The game of football is often unjustifiably and sarcastically referred to as “a simple game for the masses”. The truth is completely different. Football is much more than a simple game of 11-a-side. There’s no other team sport where the individual quality of a player is as significant as in football. Playing with only your legs, the speed of play and the constant change from defence to attack and vice-versa guarantees the unpredictability of the game. In football only play from corners, free-kicks and penalties are predictable. Not without reason, football today has become “the most interesting irrelevant issue in the world”.

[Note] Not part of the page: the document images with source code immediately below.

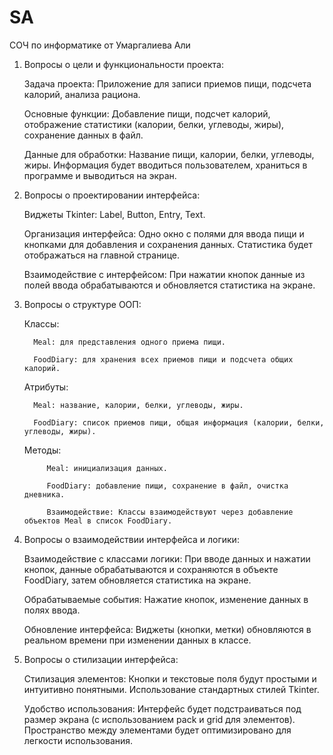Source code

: # SA
СОЧ по информатике от Умаргалиева Али

1. Вопросы о цели и функциональности проекта:

   Задача проекта: Приложение для записи приемов пищи, подсчета калорий, анализа рациона.

   Основные функции: Добавление пищи, подсчет калорий, отображение статистики (калории, белки, углеводы, жиры), сохранение данных в файл.

   Данные для обработки: Название пищи, калории, белки, углеводы, жиры. Информация будет вводиться пользователем, храниться в программе и выводиться на экран.

2. Вопросы о проектировании интерфейса:
   
   Виджеты Tkinter: Label, Button, Entry, Text.

   Организация интерфейса: Одно окно с полями для ввода пищи и кнопками для добавления и сохранения данных. Статистика будет отображаться на главной странице.

   Взаимодействие с интерфейсом: При нажатии кнопок данные из полей ввода обрабатываются и обновляется статистика на экране.

3. Вопросы о структуре ООП:

   Классы:

         Meal: для представления одного приема пищи.

         FoodDiary: для хранения всех приемов пищи и подсчета общих калорий.

   Атрибуты:

         Meal: название, калории, белки, углеводы, жиры.

         FoodDiary: список приемов пищи, общая информация (калории, белки, углеводы, жиры).

   Методы:

            Meal: инициализация данных.

            FoodDiary: добавление пищи, сохранение в файл, очистка дневника.

            Взаимодействие: Классы взаимодействуют через добавление объектов Meal в список FoodDiary.

4. Вопросы о взаимодействии интерфейса и логики:

   Взаимодействие с классами логики: При вводе данных и нажатии кнопок, данные обрабатываются и сохраняются в объекте FoodDiary, затем обновляется статистика на экране.

   Обрабатываемые события: Нажатие кнопок, изменение данных в полях ввода.

   Обновление интерфейса: Виджеты (кнопки, метки) обновляются в реальном времени при изменении данных в классе.

5. Вопросы о стилизации интерфейса:

   Стилизация элементов: Кнопки и текстовые поля будут простыми и интуитивно понятными. Использование стандартных стилей Tkinter.

   Удобство использования: Интерфейс будет подстраиваться под размер экрана (с использованием pack и grid для элементов). Пространство между элементами будет оптимизировано
   для легкости использования.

Football is above all a mind game. A game that sets high demands in front of players and coaches, demands that are not easy to respond to. Football players, in addition to mastered techniques for manipulating the ball with their feet and physical qualities, must have intelligence for the game and an ability to understand it at any point.  Only amateurs think it’s easy to choose the best solution for the team from the variety of what it shown to them. Also, not everyone can simply be a football coach. In order to become a successful coach, it’s no longer enough to bring together players who want to play, who can control the ball and who are in great physical condition. In order to take productive quality steps forward in football, a perception of time, space and situation is needed.

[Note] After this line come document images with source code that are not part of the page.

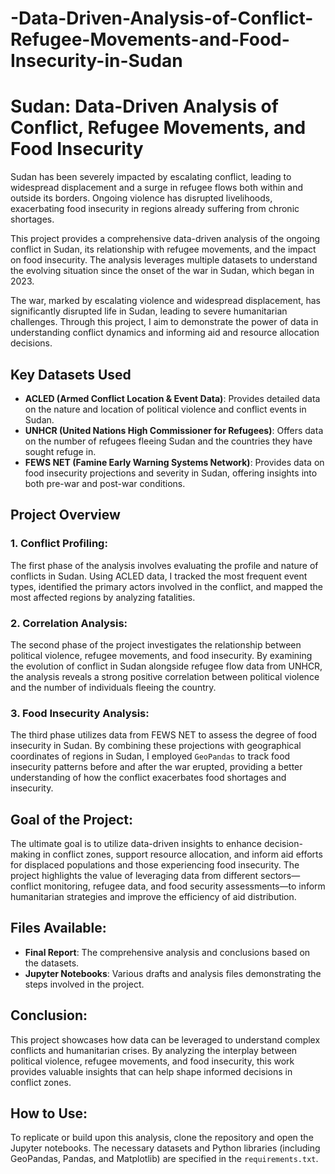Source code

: # -Data-Driven-Analysis-of-Conflict-Refugee-Movements-and-Food-Insecurity-in-Sudan

# Sudan: Data-Driven Analysis of Conflict, Refugee Movements, and Food Insecurity


Sudan has been severely impacted by escalating conflict, leading to widespread displacement and a surge in refugee flows both within and outside its borders. Ongoing violence has disrupted livelihoods, exacerbating food insecurity in regions already suffering from chronic shortages.


This project provides a comprehensive data-driven analysis of the ongoing conflict in Sudan, its relationship with refugee movements, and the impact on food insecurity. The analysis leverages multiple datasets to understand the evolving situation since the onset of the war in Sudan, which began in 2023. 

The war, marked by escalating violence and widespread displacement, has significantly disrupted life in Sudan, leading to severe humanitarian challenges. Through this project, I aim to demonstrate the power of data in understanding conflict dynamics and informing aid and resource allocation decisions.

## Key Datasets Used
- **ACLED (Armed Conflict Location & Event Data)**: Provides detailed data on the nature and location of political violence and conflict events in Sudan.
- **UNHCR (United Nations High Commissioner for Refugees)**: Offers data on the number of refugees fleeing Sudan and the countries they have sought refuge in.
- **FEWS NET (Famine Early Warning Systems Network)**: Provides data on food insecurity projections and severity in Sudan, offering insights into both pre-war and post-war conditions.

## Project Overview

### 1. Conflict Profiling:
The first phase of the analysis involves evaluating the profile and nature of conflicts in Sudan. Using ACLED data, I tracked the most frequent event types, identified the primary actors involved in the conflict, and mapped the most affected regions by analyzing fatalities.

### 2. Correlation Analysis:
The second phase of the project investigates the relationship between political violence, refugee movements, and food insecurity. By examining the evolution of conflict in Sudan alongside refugee flow data from UNHCR, the analysis reveals a strong positive correlation between political violence and the number of individuals fleeing the country. 

### 3. Food Insecurity Analysis:
The third phase utilizes data from FEWS NET to assess the degree of food insecurity in Sudan. By combining these projections with geographical coordinates of regions in Sudan, I employed `GeoPandas` to track food insecurity patterns before and after the war erupted, providing a better understanding of how the conflict exacerbates food shortages and insecurity.

## Goal of the Project:
The ultimate goal is to utilize data-driven insights to enhance decision-making in conflict zones, support resource allocation, and inform aid efforts for displaced populations and those experiencing food insecurity. The project highlights the value of leveraging data from different sectors—conflict monitoring, refugee data, and food security assessments—to inform humanitarian strategies and improve the efficiency of aid distribution.

## Files Available:
- **Final Report**: The comprehensive analysis and conclusions based on the datasets.
- **Jupyter Notebooks**: Various drafts and analysis files demonstrating the steps involved in the project.


## Conclusion:
This project showcases how data can be leveraged to understand complex conflicts and humanitarian crises. By analyzing the interplay between political violence, refugee movements, and food insecurity, this work provides valuable insights that can help shape informed decisions in conflict zones.

## How to Use:
To replicate or build upon this analysis, clone the repository and open the Jupyter notebooks. The necessary datasets and Python libraries (including GeoPandas, Pandas, and Matplotlib) are specified in the `requirements.txt`.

Let’s assume you have a reputation of a coach who is great at “reading the game”. This can only mean one thing – that you’re extremely knowledgeable in football and intellectually powerful. Only intellectually capable individuals are able to anticipate the reactions of rivals, and to “read their game”. The same is valid for the players as their intellectual capacity is just as important as handling the ball, and physical fitness. Someone quite rightly, compared football to geometry. Opening and closing spaces on the pitch are logical mathematical motions. Football is an art of unpredictability. Very little can be predicted in football. There’s always natural spontaneity meaning one wrong move, a miscalculation from the referee or just one touch of the ball can change everything – eagerly awaited by twenty-two players. The coach not only follows and anticipates what happens in play but equally timely detects and corrects errors on the pitch. Especially in the tactical part; how to set up the game and the right time to send on a sub and make a change.